Lawyer Mohamed Hamdy Younes stated that he would request the Attorney-General to investigate Ali's accusations. He was then arrested and charged with belonging to a terrorist organisation. Former army officer and lawyer Ahmed Sarhan circulated a video supporting most of Ali's claims, calling for Younes to be released and making new accusations against people close to Sisi. Sarhan's video was viewed half a million times.
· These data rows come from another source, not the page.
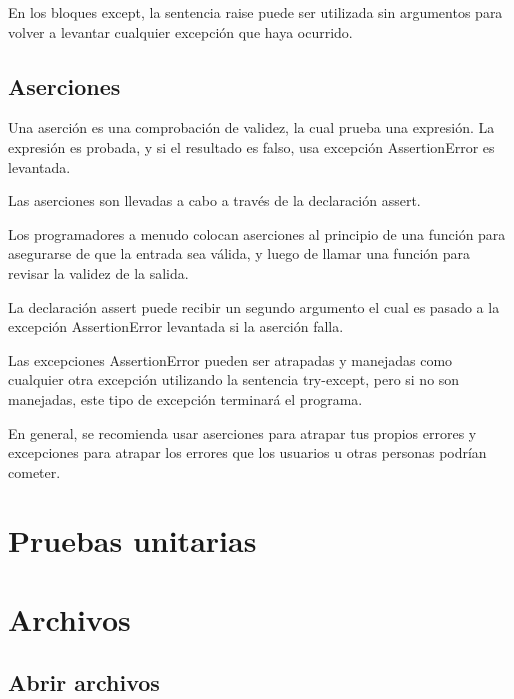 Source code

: \documentclass{report}
\begin{document}
En los bloques except, la sentencia raise puede ser utilizada sin argumentos para volver a levantar cualquier excepción que haya ocurrido.


\section{Aserciones}

Una aserción es una comprobación de validez, la cual prueba una expresión. La expresión es probada, y si el resultado es falso, usa excepción AssertionError es levantada.\smallskip

Las aserciones son llevadas a cabo a través de la declaración assert.


Los programadores a menudo colocan aserciones al principio de una función para asegurarse de que la entrada sea válida, y luego de llamar una función para revisar la validez de la salida.\smallskip

La declaración assert puede recibir un segundo argumento el cual es pasado a la excepción AssertionError levantada si la aserción falla.


Las excepciones AssertionError pueden ser atrapadas y manejadas como cualquier otra excepción utilizando la sentencia try-except, pero si no son manejadas, este tipo de excepción terminará el programa.\smallskip

En general, se recomienda usar aserciones para atrapar tus propios errores y excepciones para atrapar los errores que los usuarios u otras personas podrían cometer.


\clearpage\chapter{Pruebas unitarias}

\clearpage\chapter{Archivos}

\section{Abrir archivos}
\end{document}
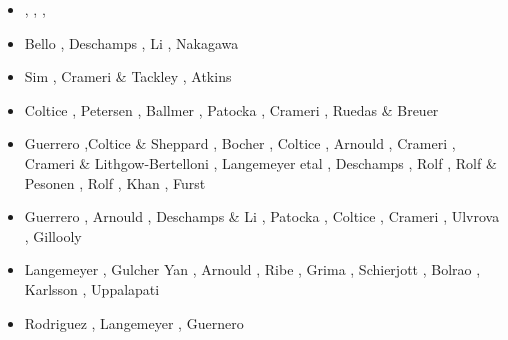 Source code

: \begin{itemize}
\begin{scriptsize}
\begin{itemize}
                            \cite{nata13}\cite{mowe13},
\item[\twothousandfourteen] \cite{yadl14}\cite{crta14},
                            \cite{roct14}\cite{cort14},
                            \cite{becr14}\cite{lidt14},
                            \cite{robg14}\cite{nata14}
\item[\twothousandfifteen] Bello \etal \cite{bect15}, Deschamps \etal \cite{delt15},
                           Li \etal \cite{lidt15}, Nakagawa \etal \cite{nani15}
\item[\twothousandsixteen] Sim \etal \cite{sisc16}, Crameri \& Tackley \cite{crta16}, 
                           Atkins \etal \cite{atvt16}
\item[\twothousandseventeen] Coltice \etal \cite{cogu17}, Petersen \etal \cite{pest17}, 
                             Ballmer \etal \cite{bahh17}, Patocka \etal \cite{pact17}, 
                             Crameri \etal \cite{crlt17}, Ruedas \& Breuer \cite{rubr17} 
\item[\twothousandeighteen] Guerrero \etal \cite{guld18},Coltice \& Sheppard \cite{cosh18}, 
                            Bocher \etal \cite{bofc18}, Coltice \etal \cite{cold18}, 
                            Arnould \etal \cite{arcf18}, Crameri \cite{cram18}, 
                            Crameri \& Lithgow-Bertelloni \cite{crli18}, Langemeyer etal \cite{lalt18}, 
                            Deschamps \etal \cite{dert18}, Rolf \etal \cite{ross18},
                            Rolf \& Pesonen \cite{rope18}, Rolf \etal \cite{roct18},
                            Khan \etal \cite{khlr18}, Furst \etal \cite{fupc18}
\item[\twothousandnineteen] Guerrero \etal \cite{gult19}, Arnould \etal \cite{argc19},
                            Deschamps \& Li \cite{deli19}, Patocka \etal \cite{pact19},
                            Coltice \etal \cite{cohf19}, Crameri \etal \cite{crcm19},
                            Ulvrova \etal \cite{ulcw19}, Gillooly \etal \cite{gicw19}
\item[\twothousandtwenty] Langemeyer \etal \cite{lalt20}, Gulcher \etal \cite{gugb20}
                          Yan \etal \cite{yabt20}, Arnould \etal \cite{arcf20}, 
                          Ribe \etal \cite{rits20}, Grima \etal \cite{grlc20}, 
                          Schierjott \etal \cite{scrt20}, 
                          Bolrao \etal \cite{bobm20}, Karlsson \etal \cite{kacc20},
                          Uppalapati \etal \cite{uprc20}
\item[\twothousandtwentyone] Rodriguez \etal \cite{roac21}, Langemeyer \etal \cite{lalt21},
                             Guernero \etal \cite{gult21}
\end{itemize}
\end{scriptsize}


\end{itemize}
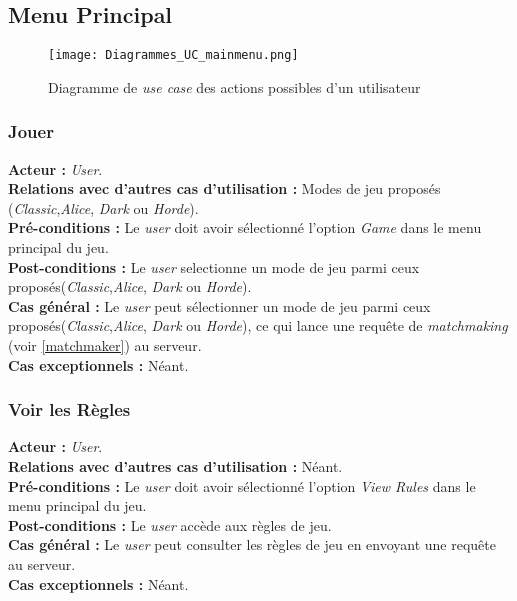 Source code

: \documentclass[10pt, a4paper]{article}
\begin{document}
\subsection{Menu Principal}

\begin{figure}
\begin{center}
\texttt{[image: Diagrammes\_UC\_mainmenu.png]}
\caption{Diagramme de \textit{use case} des actions possibles d'un utilisateur}
\label{UC_menu} %
\end{center}
\end{figure}

\subsubsection{Jouer}
\textbf{Acteur :} \textit{User}.\\
\textbf{Relations avec d'autres cas d'utilisation :} Modes de jeu proposés (\textit{Classic},\textit{Alice}, \textit{Dark} ou \textit{Horde}).\\
\textbf{Pré-conditions :} Le \textit{user} doit avoir sélectionné l'option \textit{Game} dans le menu principal du jeu.\\
\textbf{Post-conditions :} Le \textit{user} selectionne un mode de jeu parmi ceux proposés(\textit{Classic},\textit{Alice}, \textit{Dark} ou \textit{Horde}).\\
\textbf{Cas général :} Le \textit{user} peut sélectionner un mode de jeu parmi ceux proposés(\textit{Classic},\textit{Alice}, \textit{Dark} ou \textit{Horde}), ce qui lance une requête de \textit{matchmaking} (voir \ref{matchmaker}) au serveur.\\
\textbf{Cas exceptionnels :} Néant.



\subsubsection{Voir les Règles}
\textbf{Acteur :} \textit{User}.\\
\textbf{Relations avec d'autres cas d'utilisation :} Néant.\\
\textbf{Pré-conditions :} Le \textit{user} doit avoir sélectionné l'option \textit{View Rules} dans le menu principal du jeu.\\
\textbf{Post-conditions :} Le \textit{user} accède aux règles de jeu.\\
\textbf{Cas général :} Le \textit{user} peut consulter les règles de jeu en envoyant une requête au serveur.\\
\textbf{Cas exceptionnels :} Néant.
\end{document}
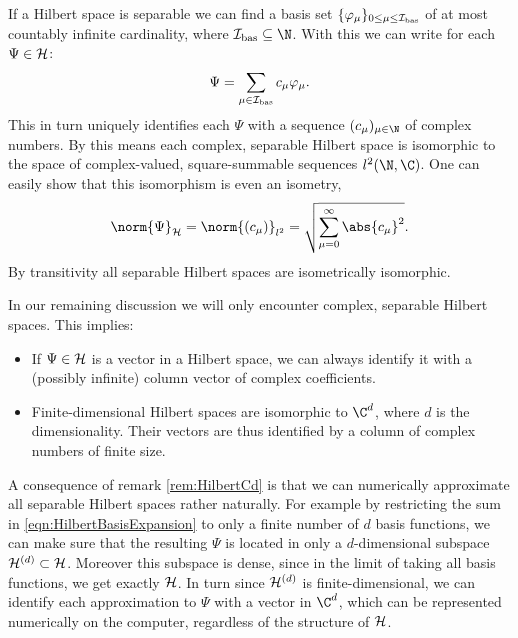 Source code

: \begin{rem}
	\label{rem:HilbertCd}
	If a Hilbert space is separable we can find a basis set
	$\{ \varphi_\mu \}_{0 \leq \mu \leq \mathcal{I}_\text{bas}}$
	of at most countably infinite cardinality,
	\ie where $\Ibas \subseteq \N$.
	With this we can write for each $\Psi \in \mathcal{H}$:
	\begin{equation}
		\Psi = \sum_{\mu \in \mathcal{I}_\text{bas}} c_\mu \varphi_\mu.
		\label{eqn:HilbertBasisExpansion}
	\end{equation}
	This in turn uniquely identifies each $\Psi$ with a sequence
	$(c_\mu)_{\mu\in\N}$ of complex numbers.
	By this means each complex, separable Hilbert space is
	isomorphic to the space of complex-valued, square-summable sequences $l^2(\N, \C)$.
	One can easily show that this isomorphism is even an isometry, \ie
	\[ \norm{\Psi}_\hilbert = \norm{(c_\mu)}_{l^2}
		= \sqrt{ \sum_{\mu=0}^\infty \abs{c_\mu}^2 }. \]
	By transitivity all separable Hilbert spaces are isometrically isomorphic.

	In our remaining discussion we will only encounter complex,
	separable Hilbert spaces. This implies:
	\begin{itemize}
		\item If $\Psi \in \mathcal{H}$ is a vector in a Hilbert space,
			we can always identify it with a
			(possibly infinite) column vector of complex coefficients.
		\item Finite-dimensional Hilbert spaces are isomorphic to $\C^d$,
			where $d$ is the dimensionality.
			Their vectors are thus identified by a column of complex numbers
			of finite size.
	\end{itemize}
\end{rem}

\begin{rem}
	\label{rem:HilbertApproximation}
A consequence of remark \vref{rem:HilbertCd} is that we can
numerically approximate all separable Hilbert spaces rather naturally.
For example by restricting the sum in \eqref{eqn:HilbertBasisExpansion}
to only a finite number of $d$ basis functions,
we can make sure that the resulting $\Psi$ is located
in only a $d$-dimensional subspace $\mathcal{H}^{(d)} \subset \mathcal{H}$.
Moreover this subspace is dense, since in the limit of taking
all basis functions, we get exactly $\mathcal{H}$.
In turn since $\mathcal{H}^{(d)}$ is finite-dimensional,
we can identify each approximation to $\Psi$ with a vector in $\C^d$,
which can be represented numerically on the computer,
regardless of the structure of $\mathcal{H}$.
\end{rem}

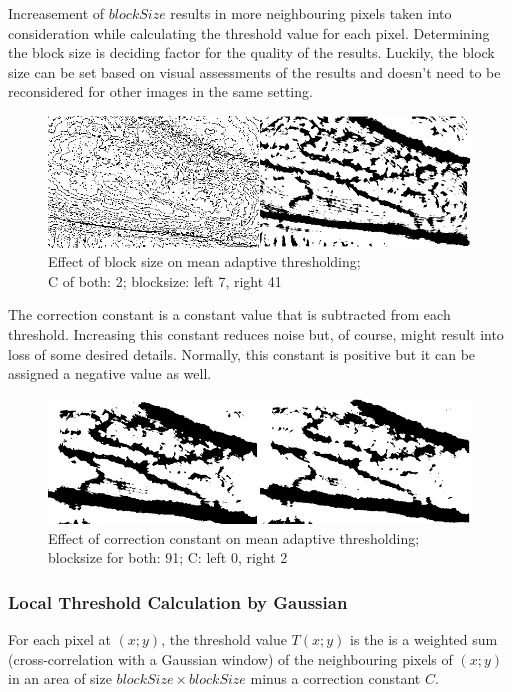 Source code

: Increasement of $blockSize$ results in more neighbouring pixels taken into consideration while calculating the threshold value for each pixel. Determining the block size is deciding factor for the quality of the results. Luckily, the block size can be set based on visual assessments of the results and doesn’t need to be reconsidered for other images in the same setting. 

\begin{figure}[H]
\centering
\includegraphics[scale=0.8]{figures/compare1.JPG}
\captionsetup{justification=centering}
\caption[Effect of block size on mean adaptive thresholding]{Effect of block size on mean adaptive thresholding;\\C of both: 2; blocksize: left 7, right 41}\label{fig:compare1}
\end{figure}

The correction constant is a constant value that is subtracted from each threshold. Increasing this constant reduces noise but, of course, might result into loss of some desired details. Normally, this constant is positive but it can be assigned a negative value as well.

\begin{figure}[H]
\centering
\includegraphics[scale=0.8]{figures/compare2.JPG}
\captionsetup{justification=centering}

\caption[Effect of correction constant on mean adaptive thresholding]{Effect of correction constant on mean adaptive thresholding;\\ blocksize for both: 91; C: left 0, right 2}\label{fig:compare2}
\end{figure}

\subsubsection{Local Threshold Calculation by Gaussian}
For each pixel at $(x; y)$, the threshold value $T(x; y)$ is the is a weighted sum (cross-correlation with a Gaussian window) of the neighbouring pixels of $(x; y)$ in an area of size $blockSize \times blockSize$ minus a correction constant $C$. 

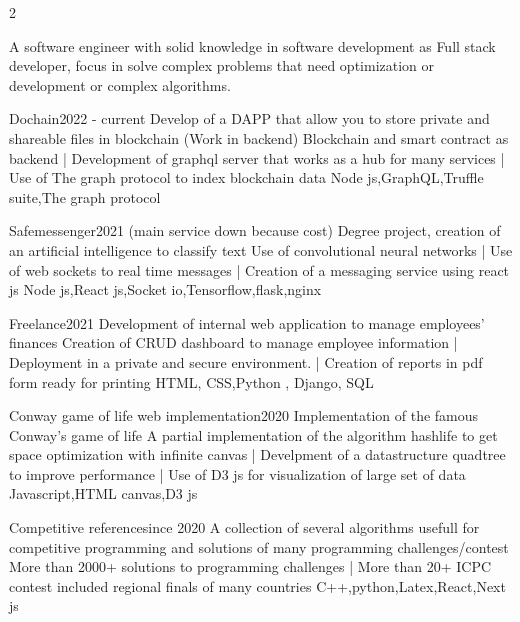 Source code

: \documentclass[9.5pt,a4paper,icons,colors]{Resume}
\begin{document}
\begin{paracol}{2}

A software engineer with solid knowledge in software development as Full stack developer, focus in solve complex problems that need optimization or development or complex algorithms.



\cvproject
{Dochain}{2022 - current}
{ }
{Develop of a DAPP that allow you to store private and shareable files in blockchain (Work in backend) }
{Blockchain and smart contract as backend |
Development of graphql server that works as a hub for many services |
Use of The graph protocol to index blockchain data} 
{Node js,GraphQL,Truffle suite,The graph protocol}

\divider

\cvproject
{Safemessenger}{2021}
{ (main service down because cost)}
{Degree project, creation of an artificial intelligence to classify text }
{Use of convolutional neural networks |
Use of web sockets to real time messages |
Creation of a messaging service using react js}
{Node js,React js,Socket io,Tensorflow,flask,nginx}
\divider

\cvproject
{Freelance}{2021}
{}
{Development of internal web application to manage employees' finances}
{Creation of CRUD dashboard to manage employee information | 
Deployment in a private and secure environment. |
Creation of reports in pdf form ready for printing}
{HTML, CSS,Python , Django, SQL}
\divider

\cvproject
{Conway game of life web implementation}{2020}
{}
{Implementation of the famous Conway's game of life}
{A partial implementation of the algorithm hashlife to get space optimization with infinite canvas |
Develpment of a datastructure quadtree to improve performance |
Use of D3 js for visualization of large set of data}
{Javascript,HTML canvas,D3 js}
\divider

\cvproject
{Competitive reference}{since 2020}
{}
{A collection of several algorithms usefull for competitive programming and solutions of many programming challenges/contest}
{More than 2000+ solutions to programming challenges |
More than 20+ ICPC contest included regional finals of many countries}
{C++,python,Latex,React,Next js}


\end{paracol}
\end{document}

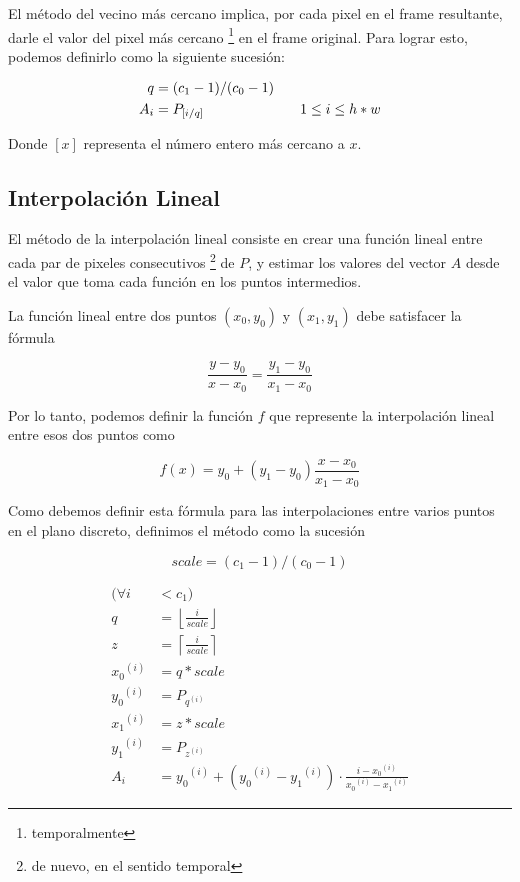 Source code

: El m\'etodo del vecino m\'as cercano implica, por cada pixel en el frame
resultante, darle el valor del pixel m\'as cercano \footnote{temporalmente} en
el frame original. Para lograr esto, podemos definirlo como la siguiente
sucesi\'on:

\[
\begin{split}
q & = (c_1 - 1) / (c_0 - 1) \\
A_i & = P_{\left[i / q \right]} \hspace{.2\textwidth} 1 \leq i \leq h*w
\end{split}
\]

Donde $\left[x\right]$ representa el n\'umero entero m\'as cercano a $x$.

\subsection{Interpolaci\'on Lineal}

El m\'etodo de la interpolaci\'on lineal consiste en crear una funci\'on lineal
entre cada par de pixeles consecutivos \footnote{de nuevo, en el sentido
temporal} de $P$, y estimar los valores del vector $A$ desde el valor que toma
cada funci\'on en los puntos intermedios.

La funci\'on lineal entre dos puntos $\left(x_0, y_0\right)$ y $\left(x_1,
y_1\right)$ debe satisfacer la f\'ormula

\[
\frac{y - y_0}{x - x_0} = \frac{y_1 - y_0}{x_1 - x_0}
\]

Por lo tanto, podemos definir la funci\'on $f$ que represente la interpolaci\'on
lineal entre esos dos puntos como

\[
f(x) = y_0 + (y_1 - y_0) \frac{x - x_0}{x_1 - x_0}
\]

Como debemos definir esta f\'ormula para las interpolaciones entre varios puntos en
el plano discreto, definimos el m\'etodo como la sucesi\'on

\[
scale = (c_1 - 1) / (c_0 - 1)
\]

\[
\begin{split}
(\forall i & < c_1) \\
q & = \left\lfloor \frac{i}{scale} \right\rfloor \\ 
z & = \left\lceil \frac{i}{scale} \right\rceil \\
{x_0}^{(i)} & = q * scale \\
{y_0}^{(i)} & = P_{{q}^{(i)}} \\
{x_1}^{(i)} & = z * scale \\
{y_1}^{(i)} & = P_{{z}^{(i)}} \\
A_i & = {y_0}^{(i)} + ({y_0}^{(i)} - {y_1}^{(i)}) \cdot \frac{i - {x_0}^{(i)}}{{x_0}^{(i)} - {x_1}^{(i)}}
\end{split}
\]

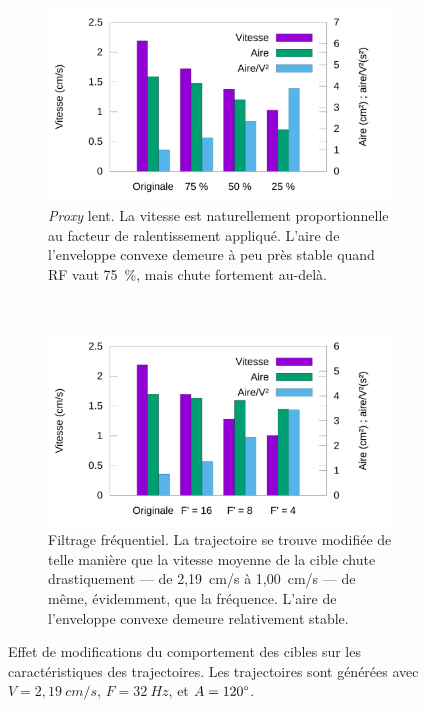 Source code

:	\begin{figure}[!htb]
		\begin{subfigure}[t]{0.49\textwidth}
			\centering
			\includegraphics[width=\textwidth]{figures/ch5/filteringBySpeedRedHistograms}
			\caption{\emph{Proxy} lent. La vitesse est naturellement proportionnelle au facteur de ralentissement appliqué. L'aire de l'enveloppe convexe demeure à peu près stable quand RF vaut 75~\%{}, mais chute fortement au-delà.}
			\label{fig:filteringBySpeedRed}
		\end{subfigure}
		~
		\begin{subfigure}[t]{0.49\textwidth}
			\centering
			\includegraphics[width=\textwidth]{figures/ch5/filteringByFHistograms}
			\caption{Filtrage fréquentiel. La trajectoire se trouve modifiée de telle manière que la vitesse moyenne de la cible chute drastiquement --- de 2,19~cm/s à 1,00~cm/s --- de même, évidemment, que la fréquence. L'aire de l'enveloppe convexe demeure relativement stable.}
			\label{fig:filteringByFHistograms}
		\end{subfigure}
		\caption[Effet de modifications du comportement des cibles]{Effet de modifications du comportement des cibles sur les caractéristiques des trajectoires. Les trajectoires sont générées avec $V=2,19~cm/s$, $F=32~Hz$, et $A=120\degree{}$.}
		\label{fig:speedRedAndFilteringbyFhistograms}
	\end{figure}
	
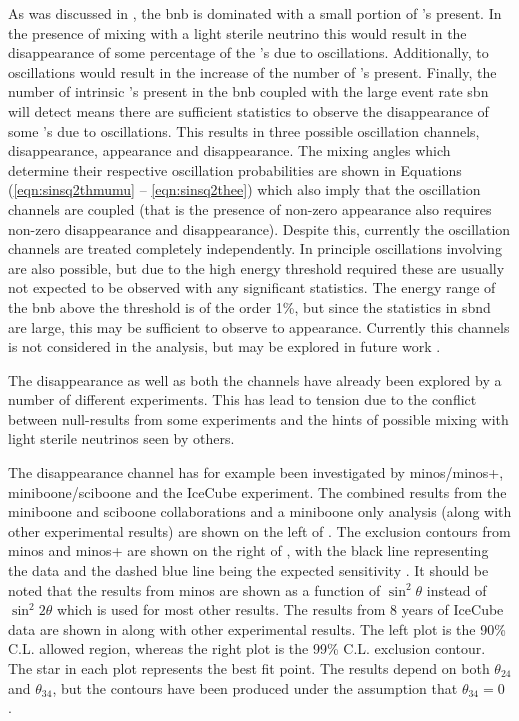 As was discussed in , the \gls{bnb} is \numu dominated with a small portion of \nue's present. In the presence of mixing with a light sterile neutrino 
this would result in the disappearance of some percentage of the \numu's due to oscillations. Additionally, \numu to \nue oscillations would result in the increase of the number of \nue's present. Finally, the number of intrinsic \nue's present in the \gls{bnb} coupled with the large event rate \gls{sbn} will detect means there are sufficient statistics to observe the disappearance of some \nue's due to oscillations. This results in three possible oscillation channels, \numu disappearance, \nue appearance and \nue disappearance. The mixing angles which determine their respective oscillation probabilities are shown in Equations (\ref{eqn:sinsq2thmumu} -- \ref{eqn:sinsq2thee}) which also imply that the oscillation channels are coupled (that is the presence of non-zero \nue appearance also requires non-zero \numu disappearance and \nue disappearance). Despite this, currently the oscillation channels are treated completely independently. In principle oscillations involving \nutau are also possible, but due to the high energy threshold required these are usually not expected to be observed with any significant statistics. The energy range of the \gls{bnb} above the \nutau threshold is of the order 1\%, but since the statistics in \gls{sbnd} are large, this may be sufficient to observe \numu to \nutau appearance. Currently this channels is not considered in the analysis, but may be explored in future work \cite{tau_oscillations}.

The \numu disappearance as well as both the \nue channels have already been explored by a number of different experiments. This has lead to tension due to the conflict between null-results from some experiments and the hints of possible mixing with light sterile neutrinos seen by others. 

The \numu disappearance channel has for example been investigated by \gls{minos}/\gls{minos}+, \gls{miniboone}/\gls{sciboone} and the IceCube experiment. The combined results from the \gls{miniboone} and \gls{sciboone} collaborations and a \gls{miniboone} only analysis (along with other experimental results) are shown on the left of . The exclusion contours from \gls{minos} and \gls{minos}+ are shown on the right of , with the black line representing the data and the dashed blue line being the expected sensitivity \cite{MiniBooNE/SciBooNE_numu_disapp_contour} \cite{MINOS_numu_disapp_contour}. It should be noted that the results from \gls{minos} are shown as a function of $\sin^2{\theta}$ instead of $\sin^2{2\theta}$ which is used for most other results. The results from 8 years of IceCube data are shown in  along with other experimental results. The left plot is the 90\% C.L. allowed region, whereas the right plot is the 99\% C.L. exclusion contour. The star in each plot represents the best fit point. The results depend on both $\theta_{24}$ and $\theta_{34}$, but the contours have been produced under the assumption that $\theta_{34} = 0$ \cite{IceCube_numu_disapp_contour}.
A masked man circulated a video claiming that he had sensitive information about Sisi, that Ali's videos contain "factual information about the corruption in the upper ranks of the Armed Forces" and that "the events happening" constitute "retaliation" by the Mukhabarat against Military Intelligence, which was headed by Sisi until 2012. In another video, a masked man claiming to be an intelligence officer stated that Sisi changed commanders frequently in order to avoid any becoming too powerful and that Sisi coordinated intelligence information closely with Israel. Former Air Force pilot Hany Sharaf and former state security officer Hesham Sabry then circulated videos highly critical of Sisi.

Wael Ghonim, who played a key online role in sparking the 2011 Egyptian revolution and lives in the United States, posted videos similar to the others, adding claims that Sisi's son Mahmoud played a strong role in managing Egyptian "daily politics". A representative of the Egyptian Embassy in Washington, D.C. telephoned Ghonim, asking him to stop criticising the Egyptian authorities, in exchange for which he would receive a payment and a guarantee to be able to "return to Egypt safely". Ghonim refused, and a few days later Ghonim's brother Hazem was arrested in Cairo. Ghonim interpreted this as a kidnapping in revenge for Ghonim having refused to remain silent.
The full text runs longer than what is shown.